Fairy is an international brand, primarily used for washing up liquid and dishwasher detergent, owned by the American multinational consumer products company, Procter & Gamble. The brand originated in the United Kingdom and is now used on a number of P&G products in various markets.

It is closely related to the Dawn dishwashing product range sold in the USA and to Dreft, Yes and JAR brands used by P&G in various European and international markets.

In the United Kingdom and Ireland, Fairy Liquid is traditionally green, as mentioned in the well-known advertising jingle "Now hands that do dishes can feel as soft as your face with mild green Fairy Liquid".
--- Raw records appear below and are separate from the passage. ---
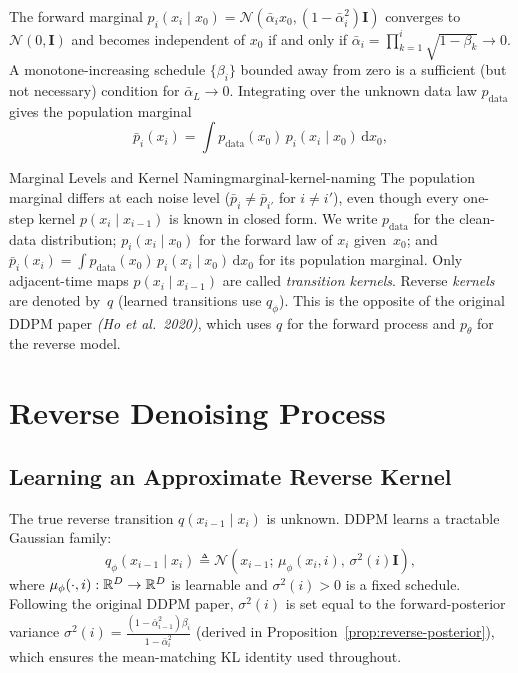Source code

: \documentclass[11pt,a4paper]{article}
\renewcommand{\d}{\mathrm{d}}
\newcommand{\cN}{\mathcal{N}}
\newcommand{\pdata}{p_{\mathrm{data}}}
\newcommand{\bpMarg}[1]{\bar p_{#1}}
\begin{document}
The forward marginal $p_i(x_i\mid x_0)=\cN(\bar\alpha_i x_0,(1-\bar\alpha_i^2)\mathbf{I})$
converges to $\cN(0,\mathbf{I})$ and becomes independent of $x_0$ if and only if
$\bar\alpha_i=\prod_{k=1}^{i}\sqrt{1-\beta_k}\to 0$.
A monotone-increasing schedule $\{\beta_i\}$ bounded away from zero is a sufficient (but not necessary) condition for $\bar\alpha_L\to 0$.
Integrating over the unknown data law $\pdata$ gives the population marginal
\[
\bpMarg{i}(x_i)=\int \pdata(x_0)\,p_i(x_i\mid x_0)\,\d x_0,
\]
\begin{remark}{Marginal Levels and Kernel Naming}{marginal-kernel-naming}
The population marginal differs at each noise level
($\bpMarg{i}\neq \bpMarg{i'}$ for $i\neq i'$), even though every one-step kernel
$p(x_i\mid x_{i-1})$ is known in closed form.
We write $\pdata$ for the clean-data distribution; $p_i(x_i\mid x_0)$ for the
forward law of $x_i$ given~$x_0$; and
$\bpMarg{i}(x_i)=\int \pdata(x_0)\,p_i(x_i\mid x_0)\,\d x_0$ for its population
marginal.
Only adjacent-time maps $p(x_i\mid x_{i-1})$ are called \emph{transition
kernels}. Reverse \emph{kernels} are denoted by~$q$ (learned transitions use
$q_\phi$).
This is the opposite of the original DDPM paper \emph{(Ho et al.\ 2020)}, which
uses $q$ for the forward process and $p_\theta$ for the reverse model.
\end{remark}

\section{Reverse Denoising Process}\label{sec:reverse}

\subsection{Learning an Approximate Reverse Kernel}

The true reverse transition $q(x_{i-1}\mid x_i)$ is unknown.
DDPM learns a tractable Gaussian family:
\[
q_\phi(x_{i-1}\mid x_i)
\triangleq \cN\!\left(x_{i-1};\,\mu_\phi(x_i,i),\,\sigma^2(i)\mathbf{I}\right),
\]
where $\mu_\phi(\cdot,i):\R^D\to\R^D$ is learnable and $\sigma^2(i)>0$ is a fixed
schedule.  Following the original DDPM paper, $\sigma^2(i)$ is set equal to the
forward-posterior variance
$\sigma^2(i)=\frac{(1-\bar\alpha_{i-1}^2)\beta_i}{1-\bar\alpha_i^2}$
(derived in Proposition~\ref{prop:reverse-posterior}), which ensures the
mean-matching KL identity used throughout.
\end{document}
P&G use the Fairy brand in many European markets for premium hand and automatic dishwashing products and also for a range of non-bio and sensitive skin focused laundry products in the UK and Ireland.

Fairy Liquid is available in a variety of colour, scent, format and packaging designs which, vary somewhat in each market. The original white bottle with red cap used in the United Kingdom and Ireland was replaced with PET bottles.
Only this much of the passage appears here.